• Your instructions: Return the entries below word for word; no images should appear in the copy.

• Records supplied:
--- START ---
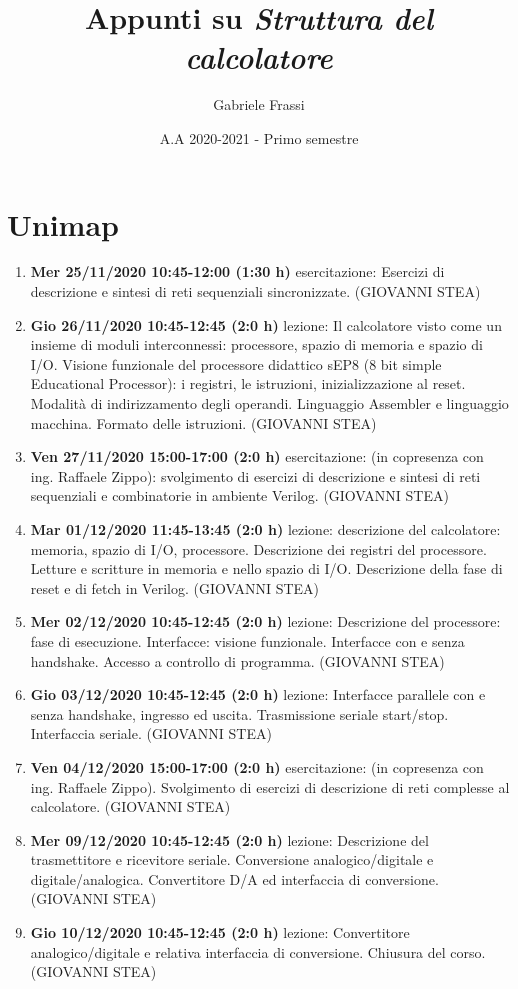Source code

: \documentclass[11pt]{report}
\begin{document}
\title{Appunti su \emph{Struttura del calcolatore}}
\author{Gabriele Frassi}
\date{A.A 2020-2021 - Primo semestre}
\maketitle

\small\tableofcontents\normalsize

\chapter{Unimap}
\small
\begin{enumerate}
\item \textbf{Mer 25/11/2020 10:45-12:00 (1:30 h)} esercitazione: Esercizi di descrizione e sintesi di reti sequenziali sincronizzate. (GIOVANNI STEA)
\item \textbf{Gio 26/11/2020 10:45-12:45 (2:0 h)} lezione: Il calcolatore visto come un insieme di moduli interconnessi: processore, spazio di memoria e spazio di I/O. Visione funzionale del processore didattico sEP8 (8 bit simple Educational Processor): i registri, le istruzioni, inizializzazione al reset. Modalità di indirizzamento degli operandi. Linguaggio Assembler e linguaggio macchina. Formato delle istruzioni. (GIOVANNI STEA)
\item \textbf{Ven 27/11/2020 15:00-17:00 (2:0 h)} esercitazione: (in copresenza con ing. Raffaele Zippo): svolgimento di esercizi di descrizione e sintesi di reti sequenziali e combinatorie in ambiente Verilog. (GIOVANNI STEA)
\item \textbf{Mar 01/12/2020 11:45-13:45 (2:0 h)} lezione: descrizione del calcolatore: memoria, spazio di I/O, processore. Descrizione dei registri del processore. Letture e scritture in memoria e nello spazio di I/O. Descrizione della fase di reset e di fetch in Verilog. (GIOVANNI STEA)
\item \textbf{Mer 02/12/2020 10:45-12:45 (2:0 h)} lezione: Descrizione del processore: fase di esecuzione. Interfacce: visione funzionale. Interfacce con e senza handshake. Accesso a controllo di programma. (GIOVANNI STEA)
\item \textbf{Gio 03/12/2020 10:45-12:45 (2:0 h)} lezione: Interfacce parallele con e senza handshake, ingresso ed uscita. Trasmissione seriale start/stop. Interfaccia seriale. (GIOVANNI STEA)
\item \textbf{Ven 04/12/2020 15:00-17:00 (2:0 h)} esercitazione: (in copresenza con ing. Raffaele Zippo). Svolgimento di esercizi di descrizione di reti complesse al calcolatore. (GIOVANNI STEA)
\item \textbf{Mer 09/12/2020 10:45-12:45 (2:0 h)} lezione: Descrizione del trasmettitore e ricevitore seriale. Conversione analogico/digitale e digitale/analogica. Convertitore D/A ed interfaccia di conversione. (GIOVANNI STEA)
\item \textbf{Gio 10/12/2020 10:45-12:45 (2:0 h)} lezione: Convertitore analogico/digitale e relativa interfaccia di conversione. Chiusura del corso. (GIOVANNI STEA)
\end{enumerate}
\normalsize
\end{document}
--- END ---
• Exercise response:
Source code

: \documentclass[11pt]{report}
\begin{document}
\title{Appunti su \emph{Struttura del calcolatore}}
\author{Gabriele Frassi}
\date{A.A 2020-2021 - Primo semestre}
\maketitle

\small\tableofcontents\normalsize

\chapter{Unimap}
\small
\begin{enumerate}
\item \textbf{Mer 25/11/2020 10:45-12:00 (1:30 h)} esercitazione: Esercizi di descrizione e sintesi di reti sequenziali sincronizzate. (GIOVANNI STEA)
\item \textbf{Gio 26/11/2020 10:45-12:45 (2:0 h)} lezione: Il calcolatore visto come un insieme di moduli interconnessi: processore, spazio di memoria e spazio di I/O. Visione funzionale del processore didattico sEP8 (8 bit simple Educational Processor): i registri, le istruzioni, inizializzazione al reset. Modalità di indirizzamento degli operandi. Linguaggio Assembler e linguaggio macchina. Formato delle istruzioni. (GIOVANNI STEA)
\item \textbf{Ven 27/11/2020 15:00-17:00 (2:0 h)} esercitazione: (in copresenza con ing. Raffaele Zippo): svolgimento di esercizi di descrizione e sintesi di reti sequenziali e combinatorie in ambiente Verilog. (GIOVANNI STEA)
\item \textbf{Mar 01/12/2020 11:45-13:45 (2:0 h)} lezione: descrizione del calcolatore: memoria, spazio di I/O, processore. Descrizione dei registri del processore. Letture e scritture in memoria e nello spazio di I/O. Descrizione della fase di reset e di fetch in Verilog. (GIOVANNI STEA)
\item \textbf{Mer 02/12/2020 10:45-12:45 (2:0 h)} lezione: Descrizione del processore: fase di esecuzione. Interfacce: visione funzionale. Interfacce con e senza handshake. Accesso a controllo di programma. (GIOVANNI STEA)
\item \textbf{Gio 03/12/2020 10:45-12:45 (2:0 h)} lezione: Interfacce parallele con e senza handshake, ingresso ed uscita. Trasmissione seriale start/stop. Interfaccia seriale. (GIOVANNI STEA)
\item \textbf{Ven 04/12/2020 15:00-17:00 (2:0 h)} esercitazione: (in copresenza con ing. Raffaele Zippo). Svolgimento di esercizi di descrizione di reti complesse al calcolatore. (GIOVANNI STEA)
\item \textbf{Mer 09/12/2020 10:45-12:45 (2:0 h)} lezione: Descrizione del trasmettitore e ricevitore seriale. Conversione analogico/digitale e digitale/analogica. Convertitore D/A ed interfaccia di conversione. (GIOVANNI STEA)
\item \textbf{Gio 10/12/2020 10:45-12:45 (2:0 h)} lezione: Convertitore analogico/digitale e relativa interfaccia di conversione. Chiusura del corso. (GIOVANNI STEA)
\end{enumerate}
\normalsize
\end{document}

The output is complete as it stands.